Like most truly scary movies, “The Ring” has almost no onscreen violence and very little gore. The terror is in the ideas. And some of its ideas are genuinely startling.

There is a videotape full of surreal, seemingly random images circulating in Seattle. According to the legend, after you watch it you immediately receive a phone call in which an ominous voice says, “Seven days.” Then, exactly one week later, you die.

Investigative journalist Rachel Keller (Naomi Watts, far hotter than any reporter I’ve ever seen in real life) hears of the videotape after her niece apparently falls victim to it. She and three of her friends watched it together, and now they’re dead, in separate incidents. A surviving friend, who luckily was not invited to the party that night, tells the tale.

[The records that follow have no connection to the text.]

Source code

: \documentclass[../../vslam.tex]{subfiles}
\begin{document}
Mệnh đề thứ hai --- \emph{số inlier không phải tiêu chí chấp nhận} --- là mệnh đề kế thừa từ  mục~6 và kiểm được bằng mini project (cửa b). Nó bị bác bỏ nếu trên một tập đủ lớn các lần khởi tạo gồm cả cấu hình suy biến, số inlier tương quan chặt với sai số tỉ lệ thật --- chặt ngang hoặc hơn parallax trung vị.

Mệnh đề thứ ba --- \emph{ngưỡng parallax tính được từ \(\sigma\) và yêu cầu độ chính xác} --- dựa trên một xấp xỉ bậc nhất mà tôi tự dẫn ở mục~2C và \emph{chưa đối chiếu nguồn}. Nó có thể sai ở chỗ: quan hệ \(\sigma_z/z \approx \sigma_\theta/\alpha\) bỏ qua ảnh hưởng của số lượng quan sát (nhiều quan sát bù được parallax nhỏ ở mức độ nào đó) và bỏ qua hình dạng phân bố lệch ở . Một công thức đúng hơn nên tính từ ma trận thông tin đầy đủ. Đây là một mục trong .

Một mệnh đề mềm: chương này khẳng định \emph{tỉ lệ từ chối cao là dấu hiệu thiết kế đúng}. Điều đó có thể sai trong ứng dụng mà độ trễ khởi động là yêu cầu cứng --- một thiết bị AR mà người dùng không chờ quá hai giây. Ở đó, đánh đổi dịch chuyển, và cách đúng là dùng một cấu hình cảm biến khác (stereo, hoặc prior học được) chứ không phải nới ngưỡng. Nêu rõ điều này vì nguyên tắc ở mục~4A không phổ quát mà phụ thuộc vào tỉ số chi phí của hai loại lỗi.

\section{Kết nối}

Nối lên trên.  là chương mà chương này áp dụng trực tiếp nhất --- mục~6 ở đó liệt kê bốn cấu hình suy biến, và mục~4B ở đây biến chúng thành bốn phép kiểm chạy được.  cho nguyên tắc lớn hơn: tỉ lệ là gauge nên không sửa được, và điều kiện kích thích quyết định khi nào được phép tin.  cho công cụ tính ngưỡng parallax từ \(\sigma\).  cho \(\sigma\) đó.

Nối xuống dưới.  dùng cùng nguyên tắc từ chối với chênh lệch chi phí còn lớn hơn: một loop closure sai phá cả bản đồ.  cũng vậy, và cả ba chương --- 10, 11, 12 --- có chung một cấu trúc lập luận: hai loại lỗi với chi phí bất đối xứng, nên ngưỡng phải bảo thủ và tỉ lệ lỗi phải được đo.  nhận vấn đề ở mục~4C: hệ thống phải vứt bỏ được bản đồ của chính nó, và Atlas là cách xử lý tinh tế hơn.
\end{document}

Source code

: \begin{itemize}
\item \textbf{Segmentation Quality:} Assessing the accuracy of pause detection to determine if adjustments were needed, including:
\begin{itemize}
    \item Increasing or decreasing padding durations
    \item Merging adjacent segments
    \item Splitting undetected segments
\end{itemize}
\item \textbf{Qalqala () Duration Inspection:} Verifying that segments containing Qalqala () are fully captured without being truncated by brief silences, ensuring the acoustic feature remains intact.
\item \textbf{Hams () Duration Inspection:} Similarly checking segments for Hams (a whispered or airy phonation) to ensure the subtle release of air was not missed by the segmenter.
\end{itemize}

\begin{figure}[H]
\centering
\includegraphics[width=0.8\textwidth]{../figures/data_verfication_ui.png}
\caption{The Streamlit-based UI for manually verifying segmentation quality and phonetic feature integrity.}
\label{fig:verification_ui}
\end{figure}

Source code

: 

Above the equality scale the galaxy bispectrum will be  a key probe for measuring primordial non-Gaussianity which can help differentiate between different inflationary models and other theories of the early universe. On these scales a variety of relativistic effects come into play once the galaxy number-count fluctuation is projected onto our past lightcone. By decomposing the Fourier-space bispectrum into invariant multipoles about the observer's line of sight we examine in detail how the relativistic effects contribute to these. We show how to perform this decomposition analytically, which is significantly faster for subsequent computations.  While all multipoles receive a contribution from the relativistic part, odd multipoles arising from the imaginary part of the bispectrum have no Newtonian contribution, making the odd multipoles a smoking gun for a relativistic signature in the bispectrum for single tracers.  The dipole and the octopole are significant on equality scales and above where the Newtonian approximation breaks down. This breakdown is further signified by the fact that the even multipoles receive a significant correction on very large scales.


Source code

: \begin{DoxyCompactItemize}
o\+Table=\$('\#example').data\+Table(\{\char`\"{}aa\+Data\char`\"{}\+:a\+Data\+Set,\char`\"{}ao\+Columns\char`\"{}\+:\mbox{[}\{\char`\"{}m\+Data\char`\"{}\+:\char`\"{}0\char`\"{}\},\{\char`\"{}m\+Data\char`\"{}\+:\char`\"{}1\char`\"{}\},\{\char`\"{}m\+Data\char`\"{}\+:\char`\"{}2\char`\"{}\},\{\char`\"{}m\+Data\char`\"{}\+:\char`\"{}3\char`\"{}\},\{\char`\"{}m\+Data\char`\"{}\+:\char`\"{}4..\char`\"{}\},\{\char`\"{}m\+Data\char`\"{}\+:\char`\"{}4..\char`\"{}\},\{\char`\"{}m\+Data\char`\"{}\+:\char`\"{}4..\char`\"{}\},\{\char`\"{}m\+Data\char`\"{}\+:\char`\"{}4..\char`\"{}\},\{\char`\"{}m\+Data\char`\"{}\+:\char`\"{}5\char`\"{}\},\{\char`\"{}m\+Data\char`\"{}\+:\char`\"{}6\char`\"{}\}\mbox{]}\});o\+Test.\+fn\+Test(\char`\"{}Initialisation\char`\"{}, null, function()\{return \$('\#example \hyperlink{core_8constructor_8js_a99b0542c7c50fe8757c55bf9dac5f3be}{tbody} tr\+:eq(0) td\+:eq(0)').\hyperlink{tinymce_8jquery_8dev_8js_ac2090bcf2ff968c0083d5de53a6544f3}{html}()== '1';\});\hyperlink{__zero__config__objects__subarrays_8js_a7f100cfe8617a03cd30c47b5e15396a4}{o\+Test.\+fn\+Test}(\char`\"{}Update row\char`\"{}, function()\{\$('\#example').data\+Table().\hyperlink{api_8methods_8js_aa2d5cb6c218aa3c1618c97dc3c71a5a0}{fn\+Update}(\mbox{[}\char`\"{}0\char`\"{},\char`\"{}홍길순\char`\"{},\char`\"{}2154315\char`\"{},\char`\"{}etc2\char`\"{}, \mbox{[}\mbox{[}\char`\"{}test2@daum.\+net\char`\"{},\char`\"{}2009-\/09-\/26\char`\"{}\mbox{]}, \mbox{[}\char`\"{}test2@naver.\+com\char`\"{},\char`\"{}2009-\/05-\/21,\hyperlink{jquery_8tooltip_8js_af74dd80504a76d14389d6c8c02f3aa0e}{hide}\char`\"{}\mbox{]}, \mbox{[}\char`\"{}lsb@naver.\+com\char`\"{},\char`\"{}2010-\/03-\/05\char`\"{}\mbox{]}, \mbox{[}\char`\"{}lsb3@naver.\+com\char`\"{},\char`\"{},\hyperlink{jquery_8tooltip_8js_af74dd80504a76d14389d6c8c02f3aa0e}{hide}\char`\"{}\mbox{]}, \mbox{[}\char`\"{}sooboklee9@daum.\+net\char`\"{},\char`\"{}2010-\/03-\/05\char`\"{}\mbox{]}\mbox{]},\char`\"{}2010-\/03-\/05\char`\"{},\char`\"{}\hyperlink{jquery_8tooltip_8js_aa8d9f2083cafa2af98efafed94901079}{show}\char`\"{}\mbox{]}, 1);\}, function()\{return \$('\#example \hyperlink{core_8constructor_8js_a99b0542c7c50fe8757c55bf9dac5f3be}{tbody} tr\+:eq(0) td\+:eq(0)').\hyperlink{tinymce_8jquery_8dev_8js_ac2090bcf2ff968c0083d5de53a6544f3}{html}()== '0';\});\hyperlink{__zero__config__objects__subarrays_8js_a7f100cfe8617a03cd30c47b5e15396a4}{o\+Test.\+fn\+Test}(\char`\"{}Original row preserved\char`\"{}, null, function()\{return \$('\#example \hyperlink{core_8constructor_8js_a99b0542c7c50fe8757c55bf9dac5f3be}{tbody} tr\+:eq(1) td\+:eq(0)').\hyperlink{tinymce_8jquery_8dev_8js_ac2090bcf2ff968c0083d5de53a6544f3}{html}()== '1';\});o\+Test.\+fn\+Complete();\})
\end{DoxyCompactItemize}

Rachel locates the tape, watches it, and sure enough, gets the phone call. The clock is ticking. What is the tape, and how does one stop it from carrying out its plan?

Rachel enlists the help of her friend Noah (Martin Henderson), and the film becomes a good old-fashioned mystery, complete with red-herring characters and missing puzzle pieces. The images on the tape turn out to be not as random as they seemed, and the evil inherent in a murderous videotape has reasoning behind it, too. Stopping it becomes the issue, and that task makes up the bulk of the film. (We arrive at Day 7 with half the running time remaining.)

Director Gore Verbinski has previously given us the children’s film “Mouse Hunt,” as well as last year’s goofy “The Mexican.” “The Ring” (a remake of a Japanese film) is his first attempt at horror, and he does a masterful job with it. He uses — but doesn’t abuse — the tricks of the trade, employing jarring sound effects, creepy children and anxious pauses to great effect. One is reminded of “The Sixth Sense” and “The Others,” particularly in the sense that, like those films, “The Ring” always seems to have more on its mind than its surface-level ghost story. It’s not profound, especially, but it’s more than rampant, senseless evil.

The answer to the question, “Why is it called ‘The Ring’ instead of ‘The Tape’?” is particularly chilling.

Very few of the elements are completely original, and I can’t say every aspect of it makes sense in the end, but the movie as a whole has a fresh, exciting air about it. It maintains a palpable feeling of dread and tension primarily by implication and some carefully chosen eerie images: drowned horses here, weird little girl there, and so on. There is a point where it crosses over from giddy-suspenseful to flat-out wet-your-pants scary, which is something few films in recent years have managed.

A- (1 hr., 55 min.; PG-13, scattered profanity, fleeting grisly images, disturbing themes and scariness.)